5/11/2013

Who Welcomes Yen Decline


The biggest group in Japan that welcomes the decline of Japanese Yen against US dollar to the level of $1=¥100 would be math haters, because it’s easy for them to calculate exchanging rate. Nevertheless, the news reports focused on another group, the  exporters. Although this trend in foreign exchange is generally recognized as favorable result of Abenomics, more people are getting skeptical on this market-oriented economics. Negative aspect of the steep recovery is looming.

Japanese economic correspondents sometimes report only the positive side of economy. Most reports explained the reason of Yen’s decline as a consequence of bold monetary ease led by Prime Minister, Shinzo Abe, and the Chairman of the Bank of Japan, Haruhiko Kuroda. Although they actually made a momentum of this trend, recent moves of foreign exchange has been motivated not by the policies in Japan, but by the recovery in US economy. It is not Yen’s decline, but US Dollar’s hike.

The point now is how to maintain this rate. If US Dollar keeps on appreciating, the impact on importers in Japan will be devastating. Although both Abe and Kuroda are optimistic about their handling of monetary policy, Japan has no power for controlling US economy. Market may uncontrollably harm Japanese economy. Are they buying Japanese Yen, when the market heats up? The effect will be limited. It is false manipulation of foreign exchange, anyway.

Pressures from overseas are coming. Group of Seven meeting by financial ministers and monetary leaders, started on Friday, is expected to discuss foreign exchange. Frustrated by independent decline of Japanese Yen, G7 is going to reconfirm to avoid competitive cheap currency. It is unclear whether the parties accept Japan’s explanation that the monetary ease was aimed at domestic effect, not foreign exchange.
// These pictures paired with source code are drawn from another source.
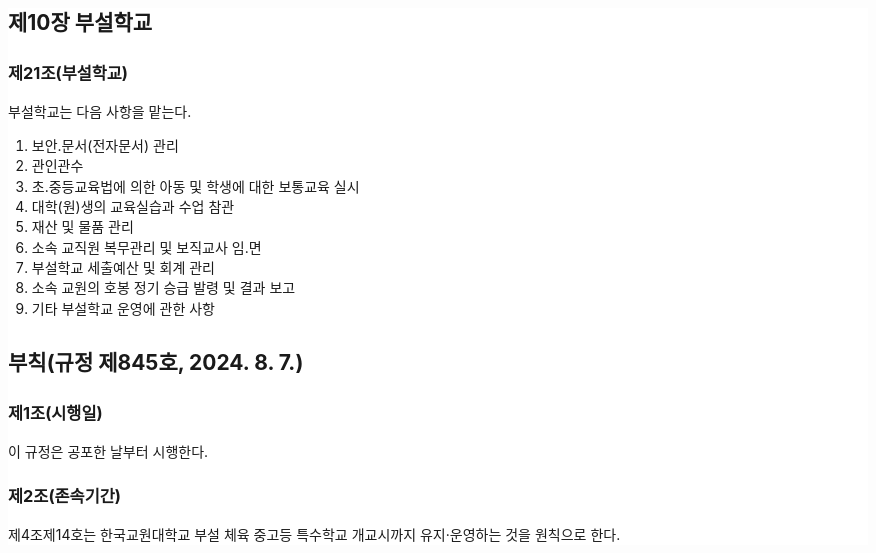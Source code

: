 ## 제10장 부설학교

### 제21조(부설학교)

부설학교는 다음 사항을 맡는다.

1. 보안․문서(전자문서) 관리
2. 관인관수
3. 초․중등교육법에 의한 아동 및 학생에 대한 보통교육 실시
4. 대학(원)생의 교육실습과 수업 참관
5. 재산 및 물품 관리
6. 소속 교직원 복무관리 및 보직교사 임․면
7. 부설학교 세출예산 및 회계 관리
8. 소속 교원의 호봉 정기 승급 발령 및 결과 보고
9. 기타 부설학교 운영에 관한 사항

## 부칙(규정 제845호, 2024. 8. 7.)

### 제1조(시행일)

이 규정은 공포한 날부터 시행한다.

### 제2조(존속기간)

제4조제14호는 한국교원대학교 부설 체육 중고등 특수학교 개교시까지 유지·운영하는 것을 원칙으로 한다.

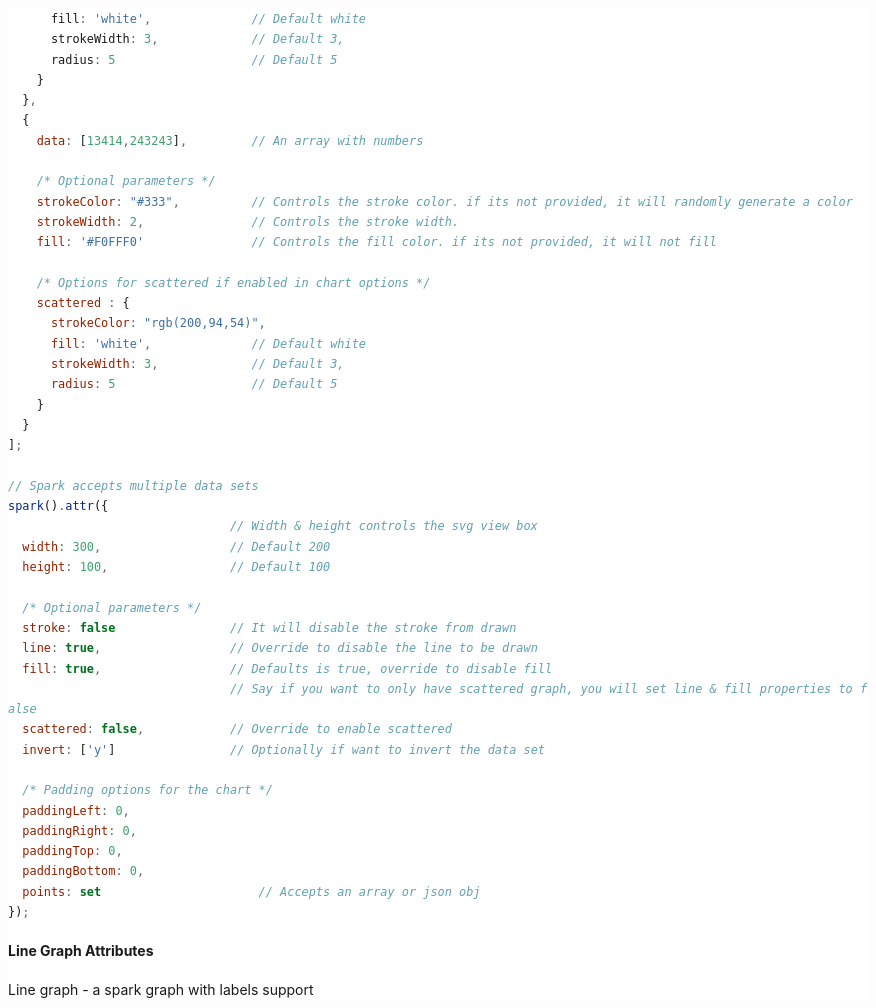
 ```javascript
      fill: 'white',              // Default white
      strokeWidth: 3,             // Default 3,
      radius: 5                   // Default 5
    }
  },
  {
    data: [13414,243243],         // An array with numbers

    /* Optional parameters */
    strokeColor: "#333",          // Controls the stroke color. if its not provided, it will randomly generate a color
    strokeWidth: 2,               // Controls the stroke width.
    fill: '#F0FFF0'               // Controls the fill color. if its not provided, it will not fill

    /* Options for scattered if enabled in chart options */
    scattered : {
      strokeColor: "rgb(200,94,54)",
      fill: 'white',              // Default white
      strokeWidth: 3,             // Default 3,
      radius: 5                   // Default 5
    }
  }
];

// Spark accepts multiple data sets
spark().attr({
                               // Width & height controls the svg view box
  width: 300,                  // Default 200
  height: 100,                 // Default 100

  /* Optional parameters */
  stroke: false                // It will disable the stroke from drawn
  line: true,                  // Override to disable the line to be drawn
  fill: true,                  // Defaults is true, override to disable fill
                               // Say if you want to only have scattered graph, you will set line & fill properties to false
  scattered: false,            // Override to enable scattered
  invert: ['y']                // Optionally if want to invert the data set

  /* Padding options for the chart */
  paddingLeft: 0,
  paddingRight: 0,
  paddingTop: 0,
  paddingBottom: 0,
  points: set                      // Accepts an array or json obj
});
```

#### Line Graph Attributes
Line graph - a spark graph with labels support
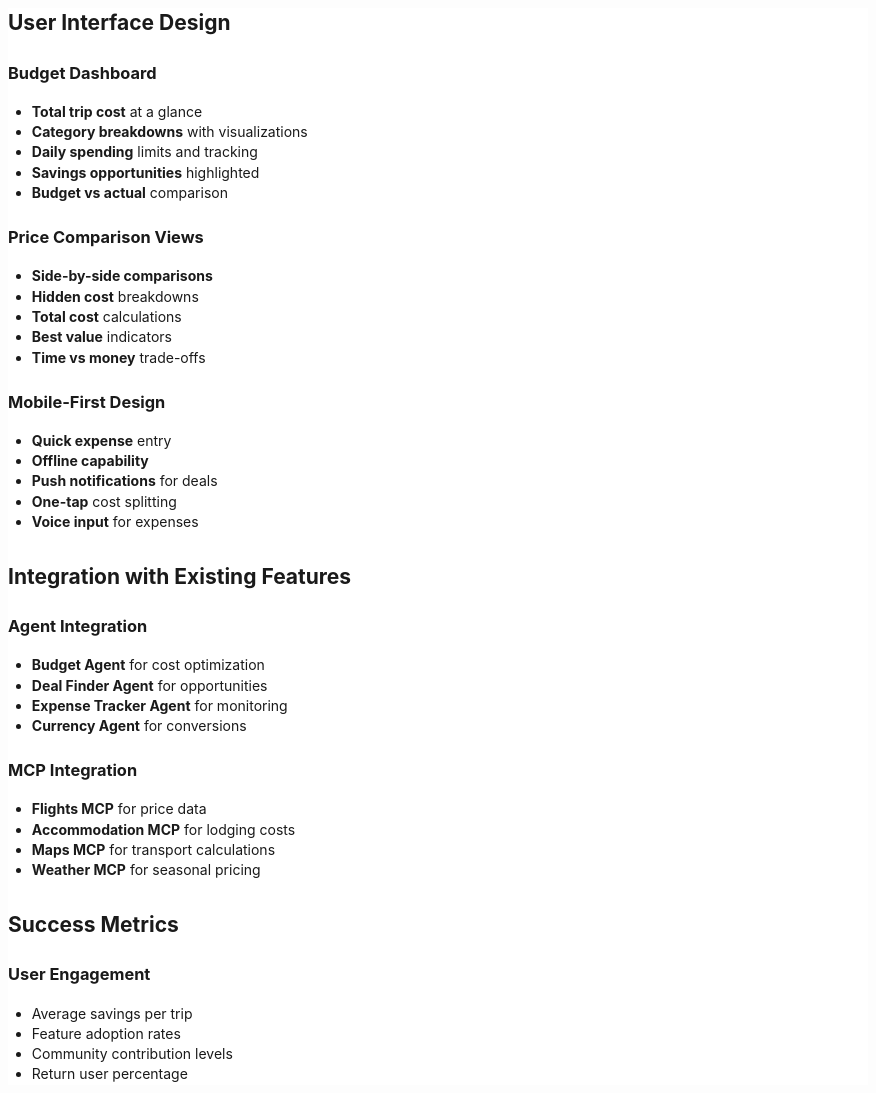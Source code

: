 ## User Interface Design

### Budget Dashboard

- **Total trip cost** at a glance
- **Category breakdowns** with visualizations
- **Daily spending** limits and tracking
- **Savings opportunities** highlighted
- **Budget vs actual** comparison

### Price Comparison Views

- **Side-by-side comparisons**
- **Hidden cost** breakdowns
- **Total cost** calculations
- **Best value** indicators
- **Time vs money** trade-offs

### Mobile-First Design

- **Quick expense** entry
- **Offline capability**
- **Push notifications** for deals
- **One-tap** cost splitting
- **Voice input** for expenses

## Integration with Existing Features

### Agent Integration

- **Budget Agent** for cost optimization
- **Deal Finder Agent** for opportunities
- **Expense Tracker Agent** for monitoring
- **Currency Agent** for conversions

### MCP Integration

- **Flights MCP** for price data
- **Accommodation MCP** for lodging costs
- **Maps MCP** for transport calculations
- **Weather MCP** for seasonal pricing

## Success Metrics

### User Engagement

- Average savings per trip
- Feature adoption rates
- Community contribution levels
- Return user percentage
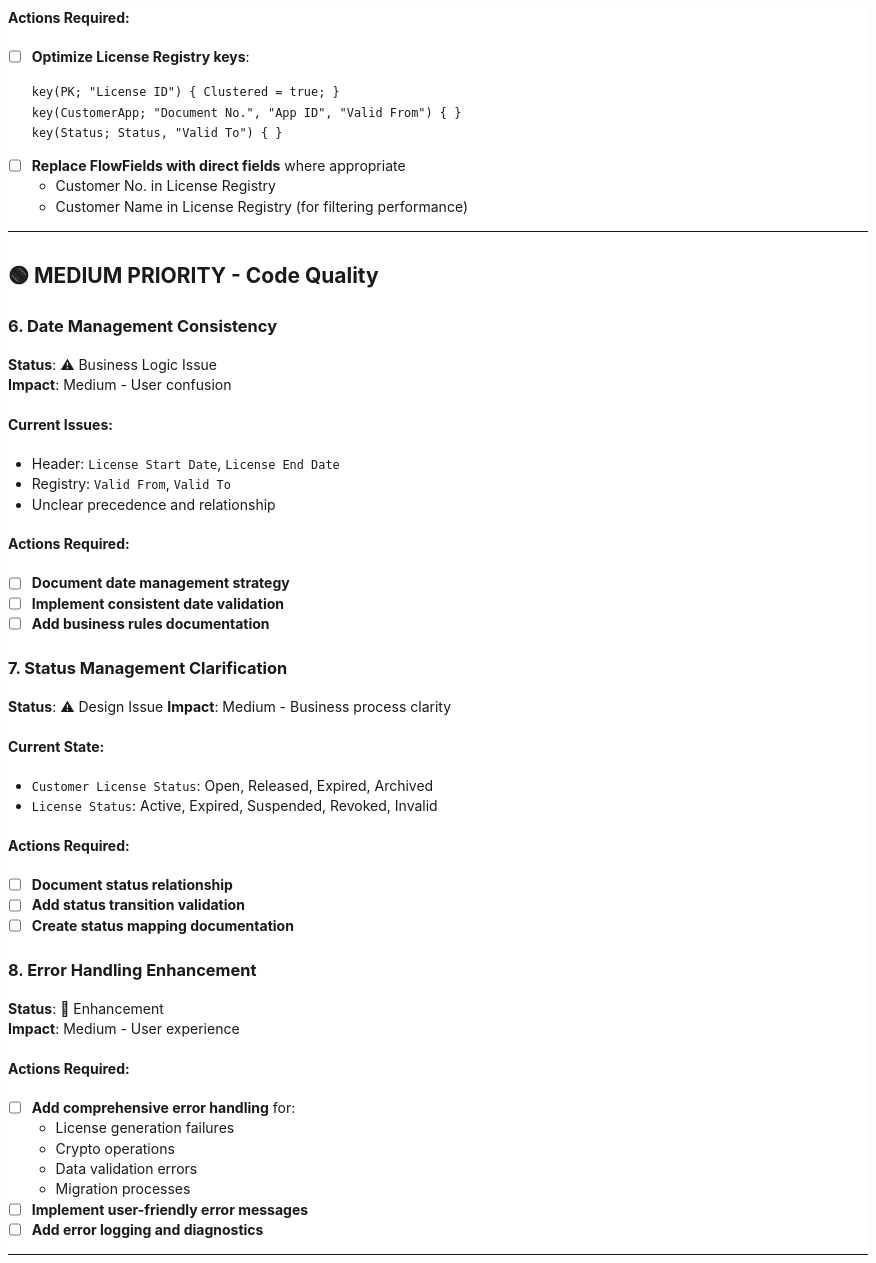 #### Actions Required:
- [ ] **Optimize License Registry keys**:
  ```al
  key(PK; "License ID") { Clustered = true; }
  key(CustomerApp; "Document No.", "App ID", "Valid From") { }
  key(Status; Status, "Valid To") { }
  ```
- [ ] **Replace FlowFields with direct fields** where appropriate
  - Customer No. in License Registry
  - Customer Name in License Registry (for filtering performance)

---

## 🟢 **MEDIUM PRIORITY - Code Quality**

### 6. Date Management Consistency
**Status**: ⚠️ Business Logic Issue  
**Impact**: Medium - User confusion

#### Current Issues:
- Header: `License Start Date`, `License End Date`
- Registry: `Valid From`, `Valid To`
- Unclear precedence and relationship

#### Actions Required:
- [ ] **Document date management strategy**
- [ ] **Implement consistent date validation**
- [ ] **Add business rules documentation**

### 7. Status Management Clarification  
**Status**: ⚠️ Design Issue
**Impact**: Medium - Business process clarity

#### Current State:
- `Customer License Status`: Open, Released, Expired, Archived
- `License Status`: Active, Expired, Suspended, Revoked, Invalid

#### Actions Required:
- [ ] **Document status relationship**
- [ ] **Add status transition validation**
- [ ] **Create status mapping documentation**

### 8. Error Handling Enhancement
**Status**: 🔶 Enhancement  
**Impact**: Medium - User experience

#### Actions Required:
- [ ] **Add comprehensive error handling** for:
  - License generation failures
  - Crypto operations
  - Data validation errors
  - Migration processes
- [ ] **Implement user-friendly error messages**
- [ ] **Add error logging and diagnostics**

---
The rate of long-term debt is ominously getting high. Debt market in Tokyo sees a trend of investors to shift money from debt to stock. The Ministry of Finance reported on Friday that national financial debt hit a new record of ¥991 trillions at the end of FY 2012. Once national bond loses its credibility, it may follow the same course as Greece.

As long as stock market is rallying, people are optimistic about negative side of current economic policy. Increase of commodity prices, however, is steadily harming people’s lives. Although the government expects 2% hike of commodity prices, it does not include the impact by the rise of consumption tax rate, 3% next April and additional 2% on October 2015. Wage has no indication of rise so far. No exporter who welcomes this cheap Yen seen so far, except carmakers.